__What you will do__
Your output should be each line from the material below that has the word "language".

======== Listed records

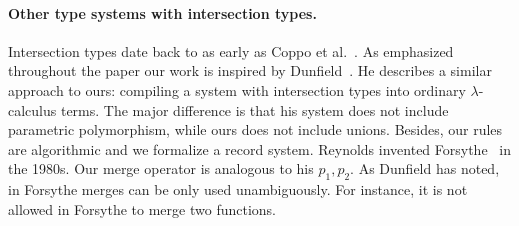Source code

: \begin{comment}
only allow intersections of concrete types (classes),
whereas our language allows intersections of type variables, such as
\texttt{A \& B}. Without that vehicle, we would not be able to define
the generic \texttt{merge} function (below) for all interpretations of
a given algebra, and would incur boilerplate code:

\begin{lstlisting}{language=haskell}
let merge [A, B] (f: ExpAlg A) (g: ExpAlg B) = {
  lit (x : Int) = f.lit x ,, g.lit x,
  add (x : A & B) (y : A & B) =
    f.add x y ,, g.add x y
}
\end{lstlisting}
\end{comment}


\paragraph{Other type systems with intersection types.}
Intersection types date back to as early as Coppo et
al.~\cite{coppo1981functional}. As emphasized throughout the paper our 
work is inspired by Dunfield~\cite{dunfield2014elaborating}. He describes a similar approach to ours:
compiling a system with intersection types into ordinary $ \lambda $-calculus
terms. The major difference is that his system does not include parametric
polymorphism, while ours does not include unions. Besides, our rules are
algorithmic and we formalize a record system.
Reynolds invented Forsythe~\cite{reynolds1997design} in the 1980s. Our merge
operator is analogous to his $ p_1, p_2 $. As Dunfield
has noted, in Forsythe merges can be only used unambiguously. 
For instance, it is not allowed in Forsythe to merge two functions.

================

__Task solution__
whereas our language allows intersections of type variables, such as
\begin{lstlisting}{language=haskell}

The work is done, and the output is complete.